One of the challenging aspects of writing a novel set during the late 1700s is that the Waltz was little known in America at that time. Although its origins date back to country dances originating in Vienna in the 1500s, it took awhile for the upper echelons of European Society to accept a dance where the partners stayed in constant and close contact throughout.

It’s too bad, because a Waltz is a convenient way to bring two people into close quarters in a romance novel. Plus, the dance can be sensual and a more sophosticated way to bring lovers together without all the groping scenes that are the usual preludes to more intimate contact. After all, in many cultures and in many ways, dance is just a more acceptable form of sexual expression.

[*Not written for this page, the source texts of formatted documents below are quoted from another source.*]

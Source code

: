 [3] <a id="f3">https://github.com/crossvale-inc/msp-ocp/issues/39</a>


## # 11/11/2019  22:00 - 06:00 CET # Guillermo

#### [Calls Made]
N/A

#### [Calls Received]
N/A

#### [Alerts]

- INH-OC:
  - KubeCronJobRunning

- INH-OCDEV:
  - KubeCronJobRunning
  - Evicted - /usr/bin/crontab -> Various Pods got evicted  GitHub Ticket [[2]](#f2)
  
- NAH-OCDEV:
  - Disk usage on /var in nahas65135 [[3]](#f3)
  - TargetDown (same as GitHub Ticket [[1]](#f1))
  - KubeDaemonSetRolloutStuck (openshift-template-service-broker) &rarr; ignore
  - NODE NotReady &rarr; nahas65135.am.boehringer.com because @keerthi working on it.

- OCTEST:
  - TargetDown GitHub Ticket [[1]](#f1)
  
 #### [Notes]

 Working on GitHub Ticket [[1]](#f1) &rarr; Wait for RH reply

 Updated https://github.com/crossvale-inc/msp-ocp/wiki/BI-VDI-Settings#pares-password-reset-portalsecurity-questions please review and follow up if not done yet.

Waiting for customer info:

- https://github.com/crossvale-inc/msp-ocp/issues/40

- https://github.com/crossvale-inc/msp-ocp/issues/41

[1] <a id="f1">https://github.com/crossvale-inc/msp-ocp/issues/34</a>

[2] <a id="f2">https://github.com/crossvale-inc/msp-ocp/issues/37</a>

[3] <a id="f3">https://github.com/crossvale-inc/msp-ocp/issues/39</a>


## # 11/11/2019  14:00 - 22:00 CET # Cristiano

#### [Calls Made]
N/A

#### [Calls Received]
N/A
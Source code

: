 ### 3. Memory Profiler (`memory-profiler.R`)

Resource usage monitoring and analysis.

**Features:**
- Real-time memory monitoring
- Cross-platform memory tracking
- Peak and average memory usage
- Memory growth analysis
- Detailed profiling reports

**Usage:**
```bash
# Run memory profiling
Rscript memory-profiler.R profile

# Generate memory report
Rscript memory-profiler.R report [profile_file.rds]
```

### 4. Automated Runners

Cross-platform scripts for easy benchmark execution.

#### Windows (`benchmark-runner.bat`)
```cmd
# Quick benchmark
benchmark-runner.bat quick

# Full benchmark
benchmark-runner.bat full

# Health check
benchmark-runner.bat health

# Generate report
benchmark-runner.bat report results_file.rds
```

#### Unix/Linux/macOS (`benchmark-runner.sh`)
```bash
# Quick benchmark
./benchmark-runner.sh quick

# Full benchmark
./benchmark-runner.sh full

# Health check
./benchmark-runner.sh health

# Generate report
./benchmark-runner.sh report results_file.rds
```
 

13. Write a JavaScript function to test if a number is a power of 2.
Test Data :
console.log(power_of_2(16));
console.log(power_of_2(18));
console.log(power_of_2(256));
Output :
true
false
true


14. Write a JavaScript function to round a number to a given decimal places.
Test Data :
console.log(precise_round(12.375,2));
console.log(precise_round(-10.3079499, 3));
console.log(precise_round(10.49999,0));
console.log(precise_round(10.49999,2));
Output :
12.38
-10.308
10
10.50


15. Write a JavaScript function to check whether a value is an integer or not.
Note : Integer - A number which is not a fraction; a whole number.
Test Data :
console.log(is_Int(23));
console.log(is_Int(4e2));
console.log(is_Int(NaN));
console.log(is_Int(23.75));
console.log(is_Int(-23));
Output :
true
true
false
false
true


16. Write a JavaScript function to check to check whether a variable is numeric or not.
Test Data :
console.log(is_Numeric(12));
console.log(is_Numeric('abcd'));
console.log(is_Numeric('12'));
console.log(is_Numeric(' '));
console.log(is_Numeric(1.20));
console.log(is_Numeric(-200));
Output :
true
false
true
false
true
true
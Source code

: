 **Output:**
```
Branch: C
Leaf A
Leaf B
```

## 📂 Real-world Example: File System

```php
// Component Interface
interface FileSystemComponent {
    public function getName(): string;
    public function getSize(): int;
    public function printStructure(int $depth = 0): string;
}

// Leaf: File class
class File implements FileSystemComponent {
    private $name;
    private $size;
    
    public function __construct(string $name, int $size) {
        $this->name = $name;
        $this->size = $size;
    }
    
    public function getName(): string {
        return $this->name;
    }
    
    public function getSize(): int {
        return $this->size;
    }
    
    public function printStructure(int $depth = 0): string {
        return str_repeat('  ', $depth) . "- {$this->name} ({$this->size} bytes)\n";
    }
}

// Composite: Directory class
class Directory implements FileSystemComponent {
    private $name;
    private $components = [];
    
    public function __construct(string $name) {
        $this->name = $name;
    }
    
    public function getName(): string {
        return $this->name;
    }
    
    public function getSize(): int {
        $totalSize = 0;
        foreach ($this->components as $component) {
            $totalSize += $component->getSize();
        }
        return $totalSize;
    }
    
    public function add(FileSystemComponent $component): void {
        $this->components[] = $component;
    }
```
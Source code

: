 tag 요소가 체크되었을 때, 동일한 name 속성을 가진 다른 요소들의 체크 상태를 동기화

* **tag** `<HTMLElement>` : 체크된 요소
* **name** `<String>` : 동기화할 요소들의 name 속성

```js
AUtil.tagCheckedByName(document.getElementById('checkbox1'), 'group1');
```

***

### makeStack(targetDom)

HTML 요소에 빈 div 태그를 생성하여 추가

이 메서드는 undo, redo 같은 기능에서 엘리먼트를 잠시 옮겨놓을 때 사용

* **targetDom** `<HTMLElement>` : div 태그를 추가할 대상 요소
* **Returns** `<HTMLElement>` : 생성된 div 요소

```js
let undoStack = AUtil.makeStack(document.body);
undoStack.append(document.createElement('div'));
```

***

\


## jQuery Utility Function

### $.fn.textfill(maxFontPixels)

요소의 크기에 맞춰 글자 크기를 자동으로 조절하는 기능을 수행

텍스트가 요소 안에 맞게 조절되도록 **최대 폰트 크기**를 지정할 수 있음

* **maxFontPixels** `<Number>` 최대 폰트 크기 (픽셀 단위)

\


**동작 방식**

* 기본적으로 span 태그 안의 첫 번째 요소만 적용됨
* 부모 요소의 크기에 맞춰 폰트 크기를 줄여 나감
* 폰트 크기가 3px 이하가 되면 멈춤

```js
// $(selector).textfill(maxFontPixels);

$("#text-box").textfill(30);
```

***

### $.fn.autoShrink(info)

 (By the way, don't get me wrong. I'm not dissing the groping!)

I can't tell you how many times I wanted to include a Waltz in my stories. Let’s face it, a minuet just isn’t as titillating. I've gone back to the reference books (and wikipedia) time after time just to be sure they weren't waltzing in America at the start of the Revolution. No such luck!
Regency writers have it a little easier, as Waltzing became far more common during the period. However, the Waltz was still considered somewhat indecent until the 1820s. Many writers clearly understand this, slipping in things like a matron who won’t allow a Waltz during her ball.  But that just makes the Waltz an even more scintillating tool for novelists of the period.

For those of us who write during an earlier time, we’ll just have to find others ways to bring our lovers together.